How the expected interest rate hike will affect your wallet
The federal government is expected to start raising interest rates this week to help curb inflation.
If you're worried about how high credit costs will affect your finances, here's a breakdown of what to expect.
The first quarter-point rise in the rate of federal funds in three years will likely lay the groundwork for further increases that will follow.
The cumulative effect of interest rate hikes is what will really affect the economy and household budgets.
Typically, the higher the cost of lending, the less consumers will spend, and eventually the pressure on prices will cool down. But if you are worried about the meaning of your credit card, car loan, mortgage rate and student loans, here is a breakdown of what might happen.
credit cards
For starters, most credit cards have a variable rate, which means there is a direct link to the federal threshold.
Credit card rates are currently around 16.34%, down from a peak of 17.85%.
But expect your annual percentage rate to go up when the federal takes a step.
A single quarter-point rate hike is unlikely to turn the financial world of cardholders. However, all interest rate hikes, even small ones, are new and undesirable for people with credit card debt.
Borrowers with debt should find a credit card to transfer a zero interest balance while they can start paying the balance.
This is a tremendous opportunity to put yourself on the fast track to getting rid of debts.
Car loans
For those planning to buy a new car in the coming months, it is likely that a change in the federal interest rate will not materially affect the interest rate you will receive.
A quarter of a percent difference on a $ 25,000 loan is $ 3 a month, no one will have to downsize from an SUV to a compact car because of rising interest rates.
As with housing, the biggest barrier to buying a car is finding something in your price range.
Mortgages
As the federal raises interest rates, so does the fixed interest rate on long-term mortgages, as it is affected by the economy and inflation.
The average mortgage for a 30-year fixed-rate apartment has already risen to 4.14% - a full percentage point increase since November - and is expected to continue to climb.
Many homeowners with variable rate mortgages or home equity lines of credit, linked to prime interest rates, will also be affected.
A real estate company can explain and help you about mortgages and interest rate increases.
Student loans
Federal student loan rates are fixed, so most borrowers will not be immediately affected by an interest rate hike. However, if you have a private loan, these loans may be fixed or have a variable interest rate related to the LIBOR, prime or debt interest rate - which means that as the federal raises the interest rate, borrowers are more likely to pay interest.

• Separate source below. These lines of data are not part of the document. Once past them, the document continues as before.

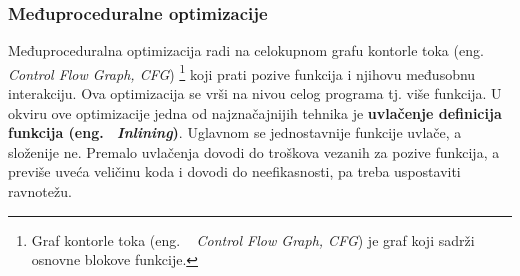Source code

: \documentclass[a4paper]{article}
\begin{document}
\subsubsection{Međuproceduralne optimizacije}
\label{subsubsec:međuproceduralne} 
Međuproceduralna optimizacija radi na celokupnom grafu kontorle toka (eng. ~ {\em Control Flow Graph, CFG}) \footnote{Graf kontorle toka (eng. ~ {\em Control Flow Graph, CFG}) je graf koji sadrži osnovne blokove funkcije.} koji prati pozive funkcija i njihovu međusobnu interakciju. \cite{kkMVJ}
Ova optimizacija se vrši na nivou celog programa tj. više funkcija. U okviru ove optimizacije jedna od najznačajnijih tehnika je \textbf{uvlačenje definicija funkcija (eng. ~{\em Inlining})}. 
Uglavnom se jednostavnije funkcije uvlače, a složenije ne. 
Premalo uvlačenja dovodi do troškova vezanih za pozive funkcija, a previše uveća veličinu koda i dovodi do neefikasnosti, pa treba uspostaviti ravnotežu. \cite{kkFM}
\end{document}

This makes it a particularly good time to identify the loans you are facing and see if refinancing makes sense.
If you have private loans, nothing will stop you from refinancing if you find a lower rate, you just want to be careful not to refinance at a variable rate because they have nowhere to go but to go up.
Savings
Deposit rates will be much slower to respond to federal interest rate hikes, and even then, only slightly.
While the federal has no direct effect on deposit rates; They tend to be correlated with changes in the target rate of federal funds. As a result, the rate of savings accounts at some of the major retail banks is close to the bottom, currently only 0.06% on average.
However, because the inflation rate is now much higher than that, any money in savings loses purchasing power over time.
Banks are very slow to raise interest rates.
Look for other options with better rates, a place where your money will make all the difference.
Thanks, among other things, to lower expenses, the average online savings rate, which currently stands at close to 0.5%, is considerably higher than the average rate from a traditional bank.